La loro amicizia, almeno per quanto riguarda la pallacanestro, si interruppe al 1974: l’atletismo e il fisico di Willie non gli consentivano più di reggere il confronto con i migliori, fu tagliato dai Nets ed abbandonò l’avventura nel massimo campionato americano.

Chiusa l’ABA, andò a firmare per i Lancaster Red Roses, nella lega minora della EBA: qui, nonostante disputò una stagione da giocatore ritrovato, non convinse mai i vertici superiori a farlo rientrare. L’America gli chiuse le porte, ma presto la sua vita sarebbe cambiata, per caso, per fortuna, per ironia, scegliete voi il termine giusto: ma quell’estate del 1976 ricevette la telefonata che cambiò la sua vita.
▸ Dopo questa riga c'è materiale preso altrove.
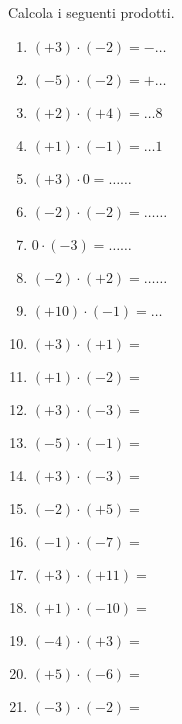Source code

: \begin{esercizio}
 \label{ese:2.16}
Calcola i seguenti prodotti.
\begin{multicols}{3}
 \begin{enumerate}[noitemsep, label=(\alph*)]
 \item \((+3)\cdot(-2) =-\ldots\)
 \item \((-5)\cdot(-2)=+\ldots\)
 \item \((+2)\cdot(+4) =\ldots8\)
 \item \((+1)\cdot(-1) =\ldots1\)
 \item \((+3)\cdot0 = \ldots\ldots\)
 \item \((-2)\cdot(-2) =\ldots\ldots\)
 \item \(0\cdot(-3) = \ldots\ldots\)
 \item \((-2)\cdot(+2) =\ldots\ldots\)
 \item \((+10)\cdot(-1) =\ldots\)
 \item \((+3)\cdot(+1) =\)
 \item \((+1)\cdot(-2) =\)
 \item \((+3)\cdot(-3) =\)
 \item \((-5)\cdot(-1) =\)
 \item \((+3)\cdot(-3) =\)
 \item \((-2)\cdot(+5) =\)
 \item \((-1)\cdot(-7) =\)
 \item \((+3)\cdot(+11) =\)
 \item \((+1)\cdot(-10) =\)
 \item \((-4)\cdot(+3) =\)
 \item \((+5)\cdot(-6) =\)
 \item \((-3)\cdot(-2) =\)
 \end{enumerate}
\end{multicols}
\end{esercizio}

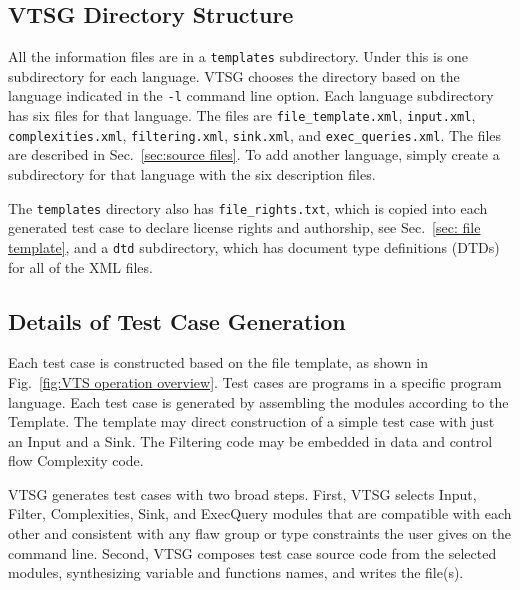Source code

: \documentclass[12pt]{article}
\begin{document}
\subsection{VTSG Directory Structure}
\label{sec: directory structure}

All the information files are in a \verb|templates| subdirectory.
Under this is one subdirectory for each language.  VTSG chooses the
directory based on the language indicated in the \verb|-l| command line
option.  Each language subdirectory has six files for that language.
The files are \verb|file_template.xml|, \verb|input.xml|, 
\verb|complexities.xml|, \verb|filtering.xml|, \verb|sink.xml|,
and \verb|exec_queries.xml|.
The files are described in Sec.~\ref{sec:source files}.
To add another language,
simply create a subdirectory for that language with the six description
files.

The \verb|templates| directory also has \verb|file_rights.txt|, which is
copied into each generated test case to declare license rights and
authorship, see Sec.~\ref{sec: file template}, and a 
\verb|dtd| subdirectory, which has document type definitions (DTDs)
for all of the XML files.


\subsection{Details of Test Case Generation}
\label{sec: generation detail}

Each test case is constructed based on the file template, as shown
in Fig.~\ref{fig:VTS operation overview}. Test cases are 
programs in a specific program language.  
Each test case is generated by
assembling the modules according to the Template.  The
template may direct construction of a simple test case with just
an Input and a Sink.
The Filtering code may be embedded in data and control flow
Complexity code.

VTSG generates test cases with two broad steps.  First, VTSG selects
Input, Filter, Complexities, Sink, and ExecQuery modules that are
compatible with each other and consistent with any flaw group or
type constraints the user gives on the command line.  Second, VTSG
composes test case source code from the selected modules, 
synthesizing variable and functions names, and writes the file(s).
\end{document}
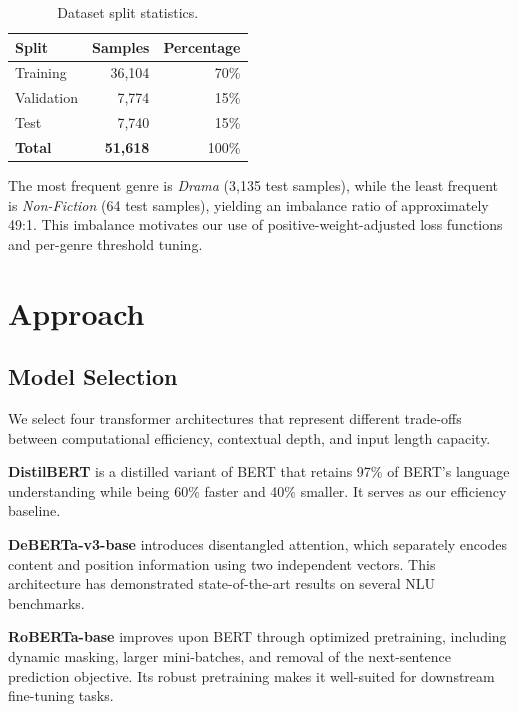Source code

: \documentclass[11pt,a4paper]{article}
\begin{document}
\begin{table}[H]
\centering
\caption{Dataset split statistics.}
\label{tab:splits}
\begin{tabular}{lrr}
\toprule
\textbf{Split} & \textbf{Samples} & \textbf{Percentage} \\
\midrule
Training   & 36,104 & 70\% \\
Validation &  7,774 & 15\% \\
Test       &  7,740 & 15\% \\
\midrule
\textbf{Total} & \textbf{51,618} & 100\% \\
\bottomrule
\end{tabular}
\end{table}

The most frequent genre is \textit{Drama} (3,135 test samples), while the least frequent is \textit{Non-Fiction} (64 test samples), yielding an imbalance ratio of approximately 49:1. This imbalance motivates our use of positive-weight-adjusted loss functions and per-genre threshold tuning.

\section{Approach}

\subsection{Model Selection}

We select four transformer architectures that represent different trade-offs between computational efficiency, contextual depth, and input length capacity.

\textbf{DistilBERT} \cite{sanh2019} is a distilled variant of BERT that retains 97\% of BERT's language understanding while being 60\% faster and 40\% smaller. It serves as our efficiency baseline.

\textbf{DeBERTa-v3-base} \cite{he2021} introduces disentangled attention, which separately encodes content and position information using two independent vectors. This architecture has demonstrated state-of-the-art results on several NLU benchmarks.

\textbf{RoBERTa-base} \cite{liu2019} improves upon BERT through optimized pretraining, including dynamic masking, larger mini-batches, and removal of the next-sentence prediction objective. Its robust pretraining makes it well-suited for downstream fine-tuning tasks.
\end{document}
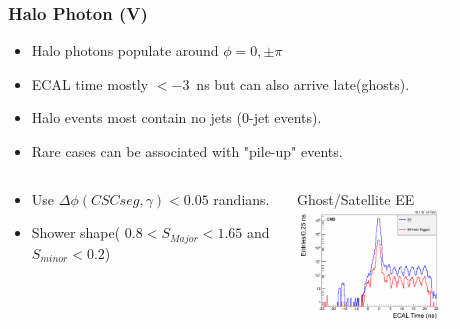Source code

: \documentclass{beamer}
\begin{document}
\begin{frame}
\frametitle{Halo Photon (V)}
 \begin{minipage}[t]{0.85\paperwidth}
      \begin{tcolorbox}[colback=UNL@Cream!5,colframe=UMN@Maroon!40 ,title=\textcolor{black}{\textbf{Halo Photon Event Properties}}]
       \begin{itemize}
          \item Halo photons populate around $\phi=0, \pm \pi$
          \item ECAL time mostly $ < -3$~ns but can also arrive late(ghosts).
          \item Halo events most contain no jets ($0$-jet events).
          \item Rare cases can be associated with "pile-up" events.     
       \end{itemize}  
      \end{tcolorbox}
  \end{minipage}
  \begin{minipage}[t]{0.9\paperwidth}
     \begin{columns}
        \begin{tcolorbox}[colback=UNL@Cream!5,colframe=UMN@Maroon!40,title=\textcolor{black}{\textbf{Halo Photon Tagging Criteria}}] 
        \begin{itemize}
         \item Use $\Delta\phi(CSC seg, \gamma) < 0.05$ randians.
         \item Shower shape( $0.8 < S_{Major} < 1.65 $ and $ S_{minor} < 0.2 $)
        \end{itemize}
        \end{tcolorbox}
        \begin{varblock}[2.5cm]{Ghost/Satellite EE}
        \centering      
        \includegraphics[height=2.95cm,width=0.29\paperwidth]{THESISPLOTS/halo_EE_Time.png} 
        \end{varblock}
     \end{columns} 
  \end{minipage}   
\end{frame}
\end{document}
Italo Di Fazi, GM della Sebastiani Rieti, chiamò casa Sojourner su consiglio di Richard Percudani, allenatore e segnalatore di talenti per la compagine laziale, per contattare non Willie, bensì Mike, il fratellino minore che ne aveva seguito le orme e aveva fatto le fortune dell’Università dello Utah. Fu Willie però a rispondere a quella telefonata: disse a Di Fazi che Mike aveva firmato con gli Atlanta Hawks e che sarebbe venuto lui al suo posto. “No problem”. Nonostante la sorpresa e lo scetticismo attorno al gigante di 2.05, sbarcò in Italia e già nei primi tempi mostrò il valore del gioiello e della leggenda che sarebbe diventato per la AMG: il giorno di arrivo all’aeroporto di Fiumicino aveva la mano sinistra fasciata per un incidente in auto, ma ancora una volta “No problem”, fu lui stesso a dichiarare che avrebbe giocato lo stesso. Disputò la sua prima amichevole contro una squadra estiva itinerante di giocatori americani, la Pro-Keds: con la mano fasciata, segnò 32 punti dominando l’area su ambo i lati del campo, lasciando gran parte degli addetti a bocca aperta. Tuttavia il coach Pentassuglia e Di Fazi volevano vederlo all’opera contro una squadra più forte, e fu così che lo convocarono per l’amichevole contro Siena. Siglò 43 punti aggiungendoci una vagonata di rimbalzi e assist contro il pitturato senese, scrollandosi di dosso tutti i dubbi. Willie non poté però firmare: non voleva un rialzo negli accordi del contratto, semplicemente la sua mano era fasciata. Willie era mancino. E da lì nacque il mito.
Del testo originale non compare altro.